THE CHOSEN by S.M. Stirling and David Drake

A dozen more like it waited outside the harbor of Bassin du Sud. Not a scrap of metal gleamed, and the faces of the crews were equally dark with burnt cork and black wool stocking-caps. The commander of the little flotilla was the oldest man in the crews, and he was several years short of thirty; most of his subordinates had been fishermen two years ago, or scions of families wealthy enough to own motorboats. Kneally’s father was a newspaper magnate with ambitions for his sons. His wasn’t the only grin as he extended his hand to the heavyset Protégé.

“Welcome aboard,” he said, in fair Landisch. “Commander James Frederick Kneally, at your service. You’ve got it?”

Silent, Angelo reached inside his jacket and pulled out an oilskin map. The Santander naval officer unwrapped it and spread it on the engine coaming, clicking on a small shaded flashlight.

“Oh, very nice,” Kneally breathed. No changes from the ones Intelligence had given them back in Karlton.

A Land Naval Service-issue map, with the minefields marked in red, compass deviations, bearings, the lot; typical Chosen thoroughness. The Santander officer laid his compass on the map and looked up. Two lights flashed from different parts of the hills above Bassin du Sud, and he was busy with straight-edge and slide rule for a moment.

“Right here,” Kneally said, marking the map. “All right. Thanks again.”

The Protégé dipped his head. “I must return; I am on an errand for my master that gives me some freedom from suspicion, but not much. Give me ten minutes.”

The flotilla commander shook his hand again, then returned entranced to the map as he was handed back over the side to his little steam launch.
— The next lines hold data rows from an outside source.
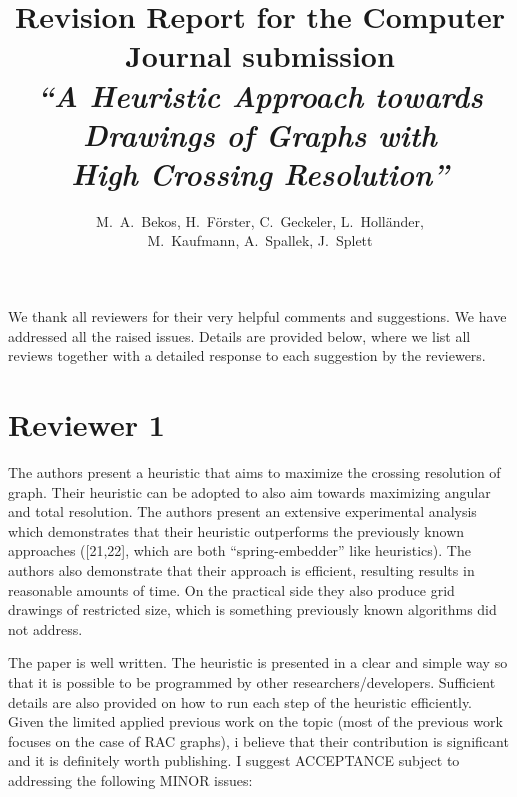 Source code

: \documentclass{article}
\title{{\normalsize Revision Report for the Computer Journal submission}\\
{\Large\em ``A Heuristic Approach towards Drawings of Graphs with\\High Crossing Resolution''}}
\author{}
\date{}
\author{M.~A.~Bekos, H.~F\"orster, C.~Geckeler, L.~Holl\"ander,\\M.~Kaufmann, A.~Spallek, J.~Splett}
\begin{document}
\maketitle

\noindent We thank all reviewers for their very helpful comments and suggestions. We have addressed all the raised issues. Details are provided below, where we list all reviews together with a detailed response to each suggestion by the reviewers.

\newpage


\section*{Reviewer 1}

The authors present a heuristic that aims to maximize the crossing resolution of graph. Their heuristic can be adopted to also aim towards maximizing angular and total resolution. The authors present an extensive experimental analysis which demonstrates that their heuristic outperforms the previously known approaches ([21,22], which are both ``spring-embedder'' like heuristics). The authors also demonstrate that their approach is efficient, resulting results in reasonable amounts of time. On the practical side they also produce grid drawings of restricted size, which is something previously known algorithms did not address. 

The paper is well written. The heuristic is presented in a clear and simple way so that it is possible to be programmed by other researchers/developers. Sufficient details are also provided on how to run each step of the heuristic efficiently. Given the limited applied previous work on the topic (most of the previous work focuses on the case of RAC graphs), i believe that their contribution is significant and it is definitely worth publishing. I suggest ACCEPTANCE subject to addressing the following MINOR issues:
\end{document}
He half-noticed that the tiny pennant at the rear was the checked black-and-white of the Land General Staff, then dismissed it.
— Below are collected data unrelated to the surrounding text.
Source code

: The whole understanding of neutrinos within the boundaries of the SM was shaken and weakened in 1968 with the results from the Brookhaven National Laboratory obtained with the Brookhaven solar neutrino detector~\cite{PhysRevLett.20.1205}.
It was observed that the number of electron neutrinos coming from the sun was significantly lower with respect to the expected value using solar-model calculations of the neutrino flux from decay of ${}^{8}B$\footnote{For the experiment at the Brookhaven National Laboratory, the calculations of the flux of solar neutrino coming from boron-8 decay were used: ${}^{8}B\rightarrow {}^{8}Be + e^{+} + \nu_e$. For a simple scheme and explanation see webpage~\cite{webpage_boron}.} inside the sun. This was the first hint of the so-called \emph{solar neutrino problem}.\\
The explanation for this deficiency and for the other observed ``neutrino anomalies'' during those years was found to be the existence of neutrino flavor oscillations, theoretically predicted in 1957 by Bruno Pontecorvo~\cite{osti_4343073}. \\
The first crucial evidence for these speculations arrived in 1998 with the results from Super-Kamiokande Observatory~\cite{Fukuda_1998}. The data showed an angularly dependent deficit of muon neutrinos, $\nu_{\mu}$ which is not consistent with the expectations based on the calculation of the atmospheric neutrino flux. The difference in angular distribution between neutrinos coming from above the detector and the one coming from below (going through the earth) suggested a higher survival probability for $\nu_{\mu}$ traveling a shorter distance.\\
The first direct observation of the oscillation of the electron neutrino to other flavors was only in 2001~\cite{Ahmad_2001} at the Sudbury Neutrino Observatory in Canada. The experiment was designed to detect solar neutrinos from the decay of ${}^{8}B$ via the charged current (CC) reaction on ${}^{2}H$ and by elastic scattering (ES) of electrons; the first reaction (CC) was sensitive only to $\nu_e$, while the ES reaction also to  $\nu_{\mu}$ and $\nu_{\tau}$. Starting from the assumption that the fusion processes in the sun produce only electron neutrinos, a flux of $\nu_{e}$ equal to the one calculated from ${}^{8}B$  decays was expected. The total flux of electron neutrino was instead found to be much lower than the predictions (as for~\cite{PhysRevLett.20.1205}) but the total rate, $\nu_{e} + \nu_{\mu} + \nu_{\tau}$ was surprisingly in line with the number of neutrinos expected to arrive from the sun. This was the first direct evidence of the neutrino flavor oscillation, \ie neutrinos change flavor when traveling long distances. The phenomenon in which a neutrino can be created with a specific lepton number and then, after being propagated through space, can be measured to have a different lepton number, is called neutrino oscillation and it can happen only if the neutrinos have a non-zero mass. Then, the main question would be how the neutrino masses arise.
“Helm,” he said. “Prepare to follow a course to my direction, dead slow. Signal to the flotilla, follow in line astern.”

A dim blue light just above the waterline snapped on at the very stern of the lead torpedo boat. The man at the wheel spat overside and wiped first one hand, then the other on his duck trousers. The commander ducked his head through a hole in the coaming, into the stuffy darkness of the engine compartment. The petty officer in charge and his two ratings crouched by the big internal-combustion motors like acolytes worshiping some god of iron and brass, tools and oil can at the ready. They’d spent the past week going over every part and link and piece of the motor train as if their lives depended on it. Which, of course, they did.

“Ready?”

“Ready as we’ll ever be, sir.”

He pulled himself back up and looked at the stars. One moon full, the other half, a little scattered cloud, dead calm with only the inevitable southern ocean swell. Inside the breakwaters of the harbor it would be as calm as a bathtub. He looked at the map again, noting the markings on currents.

“Three knots,” he said quietly to the helm. “Come about twelve degrees and maintain for four minutes. Carefully now. It’s a tight fit.”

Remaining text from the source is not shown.